Consistent Transcription and Translation of Speech
This addresses a practical issue for users in applications requiring both transcripts and translations, but it is incremental as it builds on existing end-to-end models.
The paper tackles the problem of jointly transcribing and translating speech, where inconsistencies between transcripts and translations degrade user experience, and finds that end-to-end models with coupled inference achieve strong consistency while analyzing trade-offs with accuracy.
The conventional paradigm in speech translation starts with a speech recognition step to generate transcripts, followed by a translation step with the automatic transcripts as input. To address various shortcomings of this paradigm, recent work explores end-to-end trainable direct models that translate without transcribing. However, transcripts can be an indispensable output in practical applications, which often display transcripts alongside the translations to users. We make this common requirement explicit and explore the task of jointly transcribing and translating speech.

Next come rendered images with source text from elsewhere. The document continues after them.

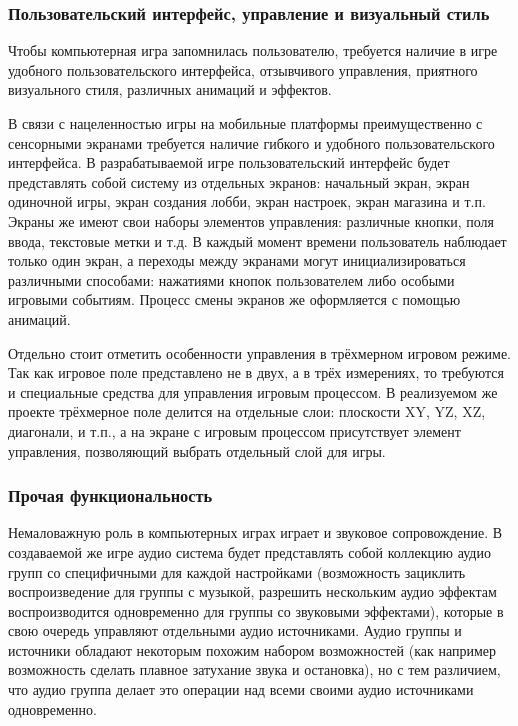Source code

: \subsubsection{Пользовательский интерфейс, управление и визуальный стиль}

Чтобы компьютерная игра запомнилась пользователю, требуется наличие в игре удобного пользовательского интерфейса, отзывчивого управления, приятного визуального стиля, различных анимаций и эффектов.

В связи с нацеленностью игры на мобильные платформы преимущественно с сенсорными экранами требуется наличие гибкого и удобного пользовательского интерфейса. В разрабатываемой игре пользовательский интерфейс будет представлять собой систему из отдельных экранов: начальный экран, экран одиночной игры, экран создания лобби, экран настроек, экран магазина и т.п. Экраны же имеют свои наборы элементов управления: различные кнопки, поля ввода, текстовые метки и т.д. В каждый момент времени пользователь наблюдает только один экран, а переходы между экранами могут инициализироваться различными способами: нажатиями кнопок пользователем либо особыми игровыми событиям. Процесс смены экранов же оформляется с помощью анимаций.

Отдельно стоит отметить особенности управления в трёхмерном игровом режиме. Так как игровое поле представлено не в двух, а в трёх измерениях, то требуются и специальные средства для управления игровым процессом. В реализуемом же проекте трёхмерное поле делится на отдельные слои: плоскости XY, YZ, XZ, диагонали, и т.п., а на экране с игровым процессом присутствует элемент управления, позволяющий выбрать отдельный слой для игры.


\subsubsection{Прочая функциональность}

Немаловажную роль в компьютерных играх играет и звуковое сопровождение. В создаваемой же игре аудио система будет представлять собой коллекцию аудио групп со специфичными для каждой настройками (возможность зациклить воспроизведение для группы с музыкой, разрешить нескольким аудио эффектам воспроизводится одновременно для группы со звуковыми эффектами), которые в свою очередь управляют отдельными аудио источниками. Аудио группы и источники обладают некоторым похожим набором возможностей (как например возможность сделать плавное затухание звука и остановка), но с тем различием, что аудио группа делает это операции над всеми своими аудио источниками одновременно.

While high accuracy of transcript and translation are crucial, even highly accurate systems can suffer from inconsistencies between both outputs that degrade the user experience. We introduce a methodology to evaluate consistency and compare several modeling approaches, including the traditional cascaded approach and end-to-end models. We find that direct models are poorly suited to the joint transcription/translation task, but that end-to-end models that feature a coupled inference procedure are able to achieve strong consistency. We further introduce simple techniques for directly optimizing for consistency, and analyze the resulting trade-offs between consistency, transcription accuracy, and translation accuracy.